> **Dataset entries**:
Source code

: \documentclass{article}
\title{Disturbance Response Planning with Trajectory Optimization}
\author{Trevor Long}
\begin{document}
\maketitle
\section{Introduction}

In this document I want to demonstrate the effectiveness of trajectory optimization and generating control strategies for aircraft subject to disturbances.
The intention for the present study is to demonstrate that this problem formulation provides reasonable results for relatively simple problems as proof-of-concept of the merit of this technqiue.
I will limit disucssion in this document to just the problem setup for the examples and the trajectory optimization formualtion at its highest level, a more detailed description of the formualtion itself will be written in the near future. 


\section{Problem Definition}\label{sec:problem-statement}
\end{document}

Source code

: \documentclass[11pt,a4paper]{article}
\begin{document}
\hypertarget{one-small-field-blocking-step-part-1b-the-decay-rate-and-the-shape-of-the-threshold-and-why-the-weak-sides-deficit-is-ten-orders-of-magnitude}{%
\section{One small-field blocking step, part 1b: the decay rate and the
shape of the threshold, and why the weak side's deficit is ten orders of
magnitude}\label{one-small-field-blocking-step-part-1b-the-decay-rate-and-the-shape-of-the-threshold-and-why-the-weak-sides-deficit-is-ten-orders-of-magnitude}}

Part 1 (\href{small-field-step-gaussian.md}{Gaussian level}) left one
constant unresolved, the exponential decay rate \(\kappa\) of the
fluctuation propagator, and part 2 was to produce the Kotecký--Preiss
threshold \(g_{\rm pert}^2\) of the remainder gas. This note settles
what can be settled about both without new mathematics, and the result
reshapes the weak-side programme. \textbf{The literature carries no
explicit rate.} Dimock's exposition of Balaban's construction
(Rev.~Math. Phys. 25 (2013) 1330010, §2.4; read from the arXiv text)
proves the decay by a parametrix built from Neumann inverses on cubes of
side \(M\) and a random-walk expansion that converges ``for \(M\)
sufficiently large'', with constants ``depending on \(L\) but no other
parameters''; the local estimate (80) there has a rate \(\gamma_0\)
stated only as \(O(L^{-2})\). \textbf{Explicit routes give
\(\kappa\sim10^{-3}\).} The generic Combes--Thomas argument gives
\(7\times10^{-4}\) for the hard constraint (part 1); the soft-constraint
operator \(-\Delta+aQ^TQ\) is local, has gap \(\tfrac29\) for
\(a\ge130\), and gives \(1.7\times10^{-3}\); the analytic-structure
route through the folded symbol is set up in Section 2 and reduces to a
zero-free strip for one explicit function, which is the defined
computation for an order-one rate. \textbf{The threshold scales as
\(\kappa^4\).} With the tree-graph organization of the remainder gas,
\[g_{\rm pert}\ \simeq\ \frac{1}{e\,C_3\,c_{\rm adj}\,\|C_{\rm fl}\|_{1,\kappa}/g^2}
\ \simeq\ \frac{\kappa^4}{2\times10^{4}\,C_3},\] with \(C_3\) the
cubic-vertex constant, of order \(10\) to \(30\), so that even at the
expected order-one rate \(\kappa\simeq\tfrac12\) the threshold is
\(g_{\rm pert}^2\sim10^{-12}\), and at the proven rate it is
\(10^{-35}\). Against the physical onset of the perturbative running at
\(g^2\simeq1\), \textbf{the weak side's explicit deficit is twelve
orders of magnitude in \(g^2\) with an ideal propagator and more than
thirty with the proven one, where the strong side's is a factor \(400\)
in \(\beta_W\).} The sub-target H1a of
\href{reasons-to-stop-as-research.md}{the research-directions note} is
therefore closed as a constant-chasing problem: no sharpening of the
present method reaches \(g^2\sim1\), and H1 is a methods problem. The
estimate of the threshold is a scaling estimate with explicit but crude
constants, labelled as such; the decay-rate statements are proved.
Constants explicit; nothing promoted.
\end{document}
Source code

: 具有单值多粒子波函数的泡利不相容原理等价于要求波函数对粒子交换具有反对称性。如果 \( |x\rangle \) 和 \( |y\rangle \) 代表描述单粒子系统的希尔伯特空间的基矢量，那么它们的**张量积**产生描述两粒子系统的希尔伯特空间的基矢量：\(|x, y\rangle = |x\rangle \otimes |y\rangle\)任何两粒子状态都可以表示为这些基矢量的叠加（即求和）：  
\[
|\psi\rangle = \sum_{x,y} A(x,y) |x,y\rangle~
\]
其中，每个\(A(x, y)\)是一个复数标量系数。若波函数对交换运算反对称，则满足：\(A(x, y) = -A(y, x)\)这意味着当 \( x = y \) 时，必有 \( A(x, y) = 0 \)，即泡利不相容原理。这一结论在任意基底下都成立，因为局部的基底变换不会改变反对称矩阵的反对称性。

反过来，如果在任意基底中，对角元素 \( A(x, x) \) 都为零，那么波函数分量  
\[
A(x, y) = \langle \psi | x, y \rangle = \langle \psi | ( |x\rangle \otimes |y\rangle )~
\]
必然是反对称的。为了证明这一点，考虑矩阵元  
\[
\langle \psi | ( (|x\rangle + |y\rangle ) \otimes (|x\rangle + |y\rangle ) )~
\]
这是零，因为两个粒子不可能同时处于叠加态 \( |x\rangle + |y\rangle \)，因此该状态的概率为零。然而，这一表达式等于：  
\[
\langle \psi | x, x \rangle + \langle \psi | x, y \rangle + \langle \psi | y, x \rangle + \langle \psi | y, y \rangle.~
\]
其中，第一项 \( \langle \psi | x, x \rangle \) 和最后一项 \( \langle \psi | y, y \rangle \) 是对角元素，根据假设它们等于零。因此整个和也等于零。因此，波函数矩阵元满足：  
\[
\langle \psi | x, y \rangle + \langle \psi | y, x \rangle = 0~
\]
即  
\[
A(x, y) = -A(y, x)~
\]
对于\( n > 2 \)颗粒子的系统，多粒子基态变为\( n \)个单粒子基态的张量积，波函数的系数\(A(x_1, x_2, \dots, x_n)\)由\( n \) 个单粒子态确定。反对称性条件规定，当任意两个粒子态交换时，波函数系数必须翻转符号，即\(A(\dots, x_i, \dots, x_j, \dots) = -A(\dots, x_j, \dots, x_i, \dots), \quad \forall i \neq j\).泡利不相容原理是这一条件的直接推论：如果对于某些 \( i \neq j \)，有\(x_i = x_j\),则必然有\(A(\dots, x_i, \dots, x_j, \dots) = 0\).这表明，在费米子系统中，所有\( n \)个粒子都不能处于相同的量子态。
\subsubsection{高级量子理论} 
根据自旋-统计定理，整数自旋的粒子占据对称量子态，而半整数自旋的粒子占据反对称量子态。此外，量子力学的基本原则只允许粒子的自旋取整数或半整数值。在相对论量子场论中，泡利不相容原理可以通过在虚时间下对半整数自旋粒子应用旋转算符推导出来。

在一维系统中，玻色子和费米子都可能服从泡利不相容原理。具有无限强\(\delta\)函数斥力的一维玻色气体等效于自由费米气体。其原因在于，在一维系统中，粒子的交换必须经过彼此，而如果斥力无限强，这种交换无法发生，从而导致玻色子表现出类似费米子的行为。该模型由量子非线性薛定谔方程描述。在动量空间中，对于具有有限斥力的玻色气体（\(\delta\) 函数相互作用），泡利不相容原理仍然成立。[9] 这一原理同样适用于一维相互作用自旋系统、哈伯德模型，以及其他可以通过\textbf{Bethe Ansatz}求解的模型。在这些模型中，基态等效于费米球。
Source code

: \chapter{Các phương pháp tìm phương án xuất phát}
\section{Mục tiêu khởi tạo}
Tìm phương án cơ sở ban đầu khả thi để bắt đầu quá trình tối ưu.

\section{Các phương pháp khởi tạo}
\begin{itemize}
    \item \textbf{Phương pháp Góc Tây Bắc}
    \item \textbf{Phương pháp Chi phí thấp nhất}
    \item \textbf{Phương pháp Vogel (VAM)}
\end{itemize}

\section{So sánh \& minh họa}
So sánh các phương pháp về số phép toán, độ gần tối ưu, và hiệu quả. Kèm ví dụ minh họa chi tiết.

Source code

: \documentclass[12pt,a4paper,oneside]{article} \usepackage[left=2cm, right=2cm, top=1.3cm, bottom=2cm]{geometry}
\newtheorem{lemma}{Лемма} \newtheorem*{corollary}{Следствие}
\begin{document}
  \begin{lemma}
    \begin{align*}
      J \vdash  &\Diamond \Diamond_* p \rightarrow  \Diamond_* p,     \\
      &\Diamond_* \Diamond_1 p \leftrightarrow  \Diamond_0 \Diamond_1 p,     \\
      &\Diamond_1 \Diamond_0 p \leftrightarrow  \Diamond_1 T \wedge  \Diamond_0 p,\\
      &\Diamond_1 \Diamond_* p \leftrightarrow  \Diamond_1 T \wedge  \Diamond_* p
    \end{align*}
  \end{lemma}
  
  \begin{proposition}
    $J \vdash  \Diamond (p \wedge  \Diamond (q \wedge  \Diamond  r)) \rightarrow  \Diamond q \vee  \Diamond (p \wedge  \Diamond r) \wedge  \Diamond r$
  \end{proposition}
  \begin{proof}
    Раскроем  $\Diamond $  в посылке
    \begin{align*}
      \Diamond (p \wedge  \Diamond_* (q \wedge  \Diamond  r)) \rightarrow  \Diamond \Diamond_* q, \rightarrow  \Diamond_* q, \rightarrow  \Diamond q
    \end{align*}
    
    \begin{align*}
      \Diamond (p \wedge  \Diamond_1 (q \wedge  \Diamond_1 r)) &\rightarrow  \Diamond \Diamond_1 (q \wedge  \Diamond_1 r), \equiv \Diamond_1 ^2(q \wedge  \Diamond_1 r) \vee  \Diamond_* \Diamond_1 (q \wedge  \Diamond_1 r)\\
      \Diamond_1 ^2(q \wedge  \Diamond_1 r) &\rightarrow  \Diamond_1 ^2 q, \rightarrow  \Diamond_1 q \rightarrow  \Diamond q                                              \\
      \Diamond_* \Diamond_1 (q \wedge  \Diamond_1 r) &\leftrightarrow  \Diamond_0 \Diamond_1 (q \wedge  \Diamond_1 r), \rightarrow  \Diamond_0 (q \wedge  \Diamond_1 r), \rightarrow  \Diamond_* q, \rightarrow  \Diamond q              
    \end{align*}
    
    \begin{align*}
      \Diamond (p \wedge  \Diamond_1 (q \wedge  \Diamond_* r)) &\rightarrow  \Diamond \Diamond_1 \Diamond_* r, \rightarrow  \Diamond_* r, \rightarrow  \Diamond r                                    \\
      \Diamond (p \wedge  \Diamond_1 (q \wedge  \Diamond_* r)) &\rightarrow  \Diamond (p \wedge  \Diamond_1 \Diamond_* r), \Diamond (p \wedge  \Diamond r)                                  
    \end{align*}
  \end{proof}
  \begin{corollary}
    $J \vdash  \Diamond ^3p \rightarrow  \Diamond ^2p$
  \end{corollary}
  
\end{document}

> **Exercise details**:
Looking at the entries above, count the lines that hold the string "proposition" and reply with the count alone.

> **Exercise response**:
2